„Museum mit Knick“ nennt es die Presse – wegen seiner Fassade, die eine ungewöhnliche Form aufweist. Das neue Museum in Oslo, das am Freitag (22.10.) feierlich eingeweiht wurde, widmet sich nur einem Künstler: Edvard Munch. „Edvard Munch gehört uns allen“, sagte der 84-jährige König Harald, der das Gebäude offiziell eröffnete. „In der ganzen Welt haben die Menschen eine Beziehung zu Munchs Kunst. In seinen Bildern erkennen wir uns selbst, unsere eigenen Licht- und Schattenseiten.“ Das Durchschneiden des roten Bandes überließ er der Kunstkennerin Königin Sonja. Der expressionistische Maler (1863-1944), weltberühmt vor allem für sein Motiv „Der Schrei“, hat der Stadt Oslo rund 27.000  Kunstwerke vermacht. Insgesamt verwaltet das Museum eine Sammlung von 42.000 Objekten. Neben Gemälden auch Papierarbeiten, Aquarelle, Zeichnungen, Drucke, Skulpturen und Fotografien. Munchs künstlerischer Output war beeindruckend. Über seine Arbeitsweise sagte der Künstler einmal: „Ich male nicht, was ich sehe, ich male, was ich sah.“ Eine Losung, die sich Expressionisten und Symbolisten in ganz Europazu Eigen machten. Beispiellos ist es Munch gelungen, abgrundtiefe Verzweiflung, Einsamkeit und bleierne Melancholie auf der Leinwand festzuhalten.

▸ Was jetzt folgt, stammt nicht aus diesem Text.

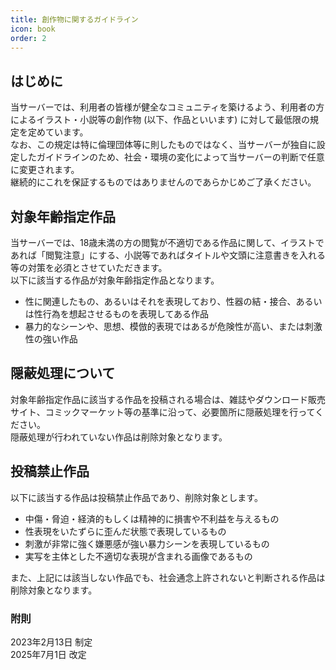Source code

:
 ```yaml
---
title: 創作物に関するガイドライン
icon: book
order: 2
---
```


## はじめに
当サーバーでは、利用者の皆様が健全なコミュニティを築けるよう、利用者の方によるイラスト・小説等の創作物 (以下、作品といいます) に対して最低限の規定を定めています。  
なお、この規定は特に倫理団体等に則したものではなく、当サーバーが独自に設定したガイドラインのため、社会・環境の変化によって当サーバーの判断で任意に変更されます。  
継続的にこれを保証するものではありませんのであらかじめご了承ください。  

## 対象年齢指定作品
当サーバーでは、18歳未満の方の閲覧が不適切である作品に関して、イラストであれば「閲覧注意」にする、小説等であればタイトルや文頭に注意書きを入れる等の対策を必須とさせていただきます。  
以下に該当する作品が対象年齢指定作品となります。

- 性に関連したもの、あるいはそれを表現しており、性器の結・接合、あるいは性行為を想起させるものを表現してある作品
- 暴力的なシーンや、思想、模倣的表現ではあるが危険性が高い、または刺激性の強い作品

## 隠蔽処理について
対象年齢指定作品に該当する作品を投稿される場合は、雑誌やダウンロード販売サイト、コミックマーケット等の基準に沿って、必要箇所に隠蔽処理を行ってください。  
隠蔽処理が行われていない作品は削除対象となります。  

## 投稿禁止作品
以下に該当する作品は投稿禁止作品であり、削除対象とします。  

- 中傷・脅迫・経済的もしくは精神的に損害や不利益を与えるもの
- 性表現をいたずらに歪んだ状態で表現しているもの
- 刺激が非常に強く嫌悪感が強い暴力シーンを表現しているもの
- 実写を主体とした不適切な表現が含まれる画像であるもの
  
また、上記には該当しない作品でも、社会通念上許されないと判断される作品は削除対象となります。  

### 附則
2023年2月13日 制定  
2025年7月1日 改定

Altes Museum platzte aus allen Nähten

Im alten Museum im Osloer Stadtteile Tøyen konnte nur ein Bruchteil vom Gesamtwerk gezeigt werden, denn das Gebäude war viel zu klein. Der größte Teil fristete sein Dasein im Depot. Das soll sich nun ändern. Neben den elf Ausstellungssälen gibt es Orte für Konzerte, Vorträge, Debatten und Aufführungen, ein Kino, Workshops für Kinder, eine Forschungsbibliothek sowie Restaurants und Cafés. Das Munch-Museum öffnet wegen der Corona-Pandemie ein Jahr verspätet. Durch die Fassade aus perforierten Aluminiumplatten sieht man sowohl den Fjord als auch die Silhouette des modernen Oslos. In dem Viertel rund um den Hauptbahnhof wurde in den vergangenen zehn Jahren eine ganze Reihe neuer Büro- und…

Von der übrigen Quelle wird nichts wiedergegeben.